Please repeat the records word for word and skip the pictures.

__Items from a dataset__
________________
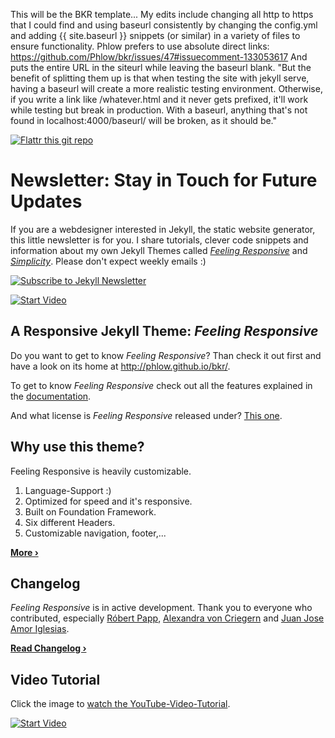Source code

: This will be the BKR template...
My edits include changing all http to https that I could find and using baseurl consistently by changing the config.yml and adding {{ site.baseurl }} snippets (or similar) in a variety of files to ensure functionality. 
Phlow prefers to use absolute direct links: https://github.com/Phlow/bkr/issues/47#issuecomment-133053617 
And puts the entire URL in the siteurl while leaving the baseurl blank. "But the benefit of splitting them up is that when testing the site with jekyll serve, having a baseurl will create a more realistic testing environment. Otherwise, if you write a link like /whatever.html and it never gets prefixed, it'll work while testing but break in production. With a baseurl, anything that's not found in localhost:4000/baseurl/ will be broken, as it should be."

[![Flattr this git repo](https://api.flattr.com/button/flattr-badge-large.png)](https://flattr.com/submit/auto?user_id=Phlow&url=https://github.com/Phlow/bkr&title=Support%20Feeling%20Responsive%20Jekyll%20Theme&language=en_GB&tags=github,jekyll,theme,webdesign&category=software)


# Newsletter: Stay in Touch for Future Updates

If you are a webdesigner interested in Jekyll, the static website generator, this little newsletter is for you. I share tutorials, clever code snippets and information about my own Jekyll Themes called [*Feeling Responsive*][7] and [*Simplicity*][8]. Please don't expect weekly emails :)

[![Subscribe to Jekyll Newsletter](https://phlow.github.io/static/tinyletter_subscribe_button.png)](https://tinyletter.com/bkr)


[![Start Video](https://github.com/Phlow/bkr/blob/gh-pages/images/video-bkr-1280x720.jpg)](https://www.youtube.com/embed/3b5zCFSmVvU)

## A Responsive Jekyll Theme: *Feeling Responsive*

Do you want to get to know *Feeling Responsive*? Than check it out first and have a look on its home at  <http://phlow.github.io/bkr/>.

To get to know *Feeling Responsive* check out all the features explained in the [documentation][1].

And what license is *Feeling Responsive* released under? [This one][2].



## Why use this theme?

Feeling Responsive is heavily customizable.

1. Language-Support :)
2. Optimized for speed and it's responsive.
3. Built on Foundation Framework.
4. Six different Headers.
5. Customizable navigation, footer,...

**[More ›][3]**



## Changelog

*Feeling Responsive* is in active development. Thank you to everyone who contributed, especially [Róbert Papp][5], [Alexandra von Criegern](https://github.com/plutonik-a) and [Juan Jose Amor Iglesias](https://github.com/jjamor).

**[Read Changelog ›][6]**



## Video Tutorial

Click the image to [watch the YouTube-Video-Tutorial][4].

[![Start Video](https://github.com/Phlow/bkr/blob/gh-pages/images/video-bkr-tutorial-frontpage.jpg)](https://www.youtube.com/watch?v=rLS-BEvlEyY)








 [1]: http://phlow.github.io/bkr/documentation/
 [2]: https://github.com/Phlow/bkr/blob/gh-pages/LICENSE
 [3]: http://phlow.github.io/bkr/info/
 [4]: https://www.youtube.com/watch?v=rLS-BEvlEyY
 [5]: https://github.com/TWiStErRob
 [6]: https://phlow.github.io/bkr/changelog/
 [7]: http://phlow.github.io/bkr/
 [8]: http://phlow.github.io/simplicity/
 [9]: #
 [10]: #
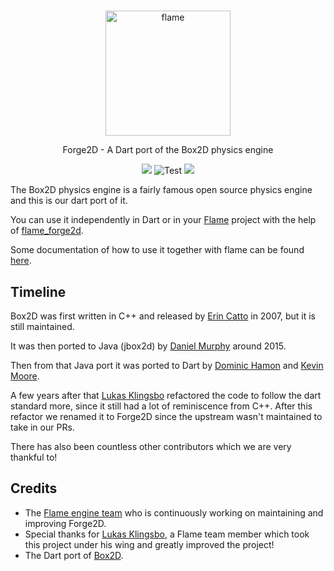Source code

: #

<p align="center">
  <a href="https://flame-engine.org">
    <img alt="flame" width="200px" src="https://raw.githubusercontent.com/flame-engine/forge2d/master/design/with-text.png">
  </a>
</p>

<p align="center">
  Forge2D - A Dart port of the Box2D physics engine
</p>

<p align="center">
  <a title="Pub" href="https://pub.dartlang.org/packages/forge2d" ><img src="https://img.shields.io/pub/v/forge2d.svg?style=popout" /></a> <img src="https://github.com/flame-engine/forge2d/workflows/Test/badge.svg?branch=master&event=push" alt="Test" /> <a title="Discord" href="https://discord.gg/pxrBmy4" ><img src="https://img.shields.io/discord/509714518008528896.svg" /></a>
</p>

The Box2D physics engine is a fairly famous open source physics engine and this is our dart port of it.

You can use it independently in Dart or in your [Flame](https://github.com/flame-engine/flame) project with the help of [flame_forge2d](https://github.com/flame-engine/flame_forge2d).

Some documentation of how to use it together with flame can be found [here](https://flame-engine.org/docs/#/forge2d).

## Timeline
Box2D was first written in C++ and released by [Erin Catto](https://github.com/erincatto) in 2007, but it is still maintained.

It was then ported to Java (jbox2d) by [Daniel Murphy](https://github.com/dmurph) around 2015.

Then from that Java port it was ported to Dart by [Dominic Hamon](https://github.com/dominichamon) and [Kevin Moore](https://github.com/kevmoo).

A few years after that [Lukas Klingsbo](https://github.com/spydon) refactored the code to follow the dart standard more, since it still had a lot of reminiscence from C++.
After this refactor we renamed it to Forge2D since the upstream wasn't maintained to take in our PRs.

There has also been countless other contributors which we are very thankful to!

## Credits

 * The [Flame engine team](https://github.com/orgs/flame-engine/people) who is continuously working on maintaining and improving Forge2D.
 * Special thanks for [Lukas Klingsbo](https://github.com/spydon), a Flame team member which took this project under his wing and greatly improved the project!
 * The Dart port of [Box2D](https://github.com/google/box2d.dart).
________________
__RESULT FOR THIS TASK__
Source code

: This will be the BKR template...
My edits include changing all http to https that I could find and using baseurl consistently by changing the config.yml and adding {{ site.baseurl }} snippets (or similar) in a variety of files to ensure functionality. 
Phlow prefers to use absolute direct links: https://github.com/Phlow/bkr/issues/47#issuecomment-133053617 
And puts the entire URL in the siteurl while leaving the baseurl blank. "But the benefit of splitting them up is that when testing the site with jekyll serve, having a baseurl will create a more realistic testing environment. Otherwise, if you write a link like /whatever.html and it never gets prefixed, it'll work while testing but break in production. With a baseurl, anything that's not found in localhost:4000/baseurl/ will be broken, as it should be."

[![Flattr this git repo](https://api.flattr.com/button/flattr-badge-large.png)](https://flattr.com/submit/auto?user_id=Phlow&url=https://github.com/Phlow/bkr&title=Support%20Feeling%20Responsive%20Jekyll%20Theme&language=en_GB&tags=github,jekyll,theme,webdesign&category=software)


# Newsletter: Stay in Touch for Future Updates

If you are a webdesigner interested in Jekyll, the static website generator, this little newsletter is for you. I share tutorials, clever code snippets and information about my own Jekyll Themes called [*Feeling Responsive*][7] and [*Simplicity*][8]. Please don't expect weekly emails :)

[![Subscribe to Jekyll Newsletter](https://phlow.github.io/static/tinyletter_subscribe_button.png)](https://tinyletter.com/bkr)


[![Start Video](https://github.com/Phlow/bkr/blob/gh-pages/images/video-bkr-1280x720.jpg)](https://www.youtube.com/embed/3b5zCFSmVvU)

## A Responsive Jekyll Theme: *Feeling Responsive*

Do you want to get to know *Feeling Responsive*? Than check it out first and have a look on its home at  <http://phlow.github.io/bkr/>.

To get to know *Feeling Responsive* check out all the features explained in the [documentation][1].

And what license is *Feeling Responsive* released under? [This one][2].



## Why use this theme?

Feeling Responsive is heavily customizable.

1. Language-Support :)
2. Optimized for speed and it's responsive.
3. Built on Foundation Framework.
4. Six different Headers.
5. Customizable navigation, footer,...

**[More ›][3]**



## Changelog

*Feeling Responsive* is in active development. Thank you to everyone who contributed, especially [Róbert Papp][5], [Alexandra von Criegern](https://github.com/plutonik-a) and [Juan Jose Amor Iglesias](https://github.com/jjamor).

**[Read Changelog ›][6]**



## Video Tutorial

Click the image to [watch the YouTube-Video-Tutorial][4].

[![Start Video](https://github.com/Phlow/bkr/blob/gh-pages/images/video-bkr-tutorial-frontpage.jpg)](https://www.youtube.com/watch?v=rLS-BEvlEyY)








 [1]: http://phlow.github.io/bkr/documentation/
 [2]: https://github.com/Phlow/bkr/blob/gh-pages/LICENSE
 [3]: http://phlow.github.io/bkr/info/
 [4]: https://www.youtube.com/watch?v=rLS-BEvlEyY
 [5]: https://github.com/TWiStErRob
 [6]: https://phlow.github.io/bkr/changelog/
 [7]: http://phlow.github.io/bkr/
 [8]: http://phlow.github.io/simplicity/
 [9]: #
 [10]: #
Source code

: #

<p align="center">
  <a href="https://flame-engine.org">
    <img alt="flame" width="200px" src="https://raw.githubusercontent.com/flame-engine/forge2d/master/design/with-text.png">
  </a>
</p>

<p align="center">
  Forge2D - A Dart port of the Box2D physics engine
</p>

<p align="center">
  <a title="Pub" href="https://pub.dartlang.org/packages/forge2d" ><img src="https://img.shields.io/pub/v/forge2d.svg?style=popout" /></a> <img src="https://github.com/flame-engine/forge2d/workflows/Test/badge.svg?branch=master&event=push" alt="Test" /> <a title="Discord" href="https://discord.gg/pxrBmy4" ><img src="https://img.shields.io/discord/509714518008528896.svg" /></a>
</p>

The Box2D physics engine is a fairly famous open source physics engine and this is our dart port of it.

You can use it independently in Dart or in your [Flame](https://github.com/flame-engine/flame) project with the help of [flame_forge2d](https://github.com/flame-engine/flame_forge2d).

Some documentation of how to use it together with flame can be found [here](https://flame-engine.org/docs/#/forge2d).

## Timeline
Box2D was first written in C++ and released by [Erin Catto](https://github.com/erincatto) in 2007, but it is still maintained.

It was then ported to Java (jbox2d) by [Daniel Murphy](https://github.com/dmurph) around 2015.

Then from that Java port it was ported to Dart by [Dominic Hamon](https://github.com/dominichamon) and [Kevin Moore](https://github.com/kevmoo).

A few years after that [Lukas Klingsbo](https://github.com/spydon) refactored the code to follow the dart standard more, since it still had a lot of reminiscence from C++.
After this refactor we renamed it to Forge2D since the upstream wasn't maintained to take in our PRs.

There has also been countless other contributors which we are very thankful to!

## Credits

 * The [Flame engine team](https://github.com/orgs/flame-engine/people) who is continuously working on maintaining and improving Forge2D.
 * Special thanks for [Lukas Klingsbo](https://github.com/spydon), a Flame team member which took this project under his wing and greatly improved the project!
 * The Dart port of [Box2D](https://github.com/google/box2d.dart).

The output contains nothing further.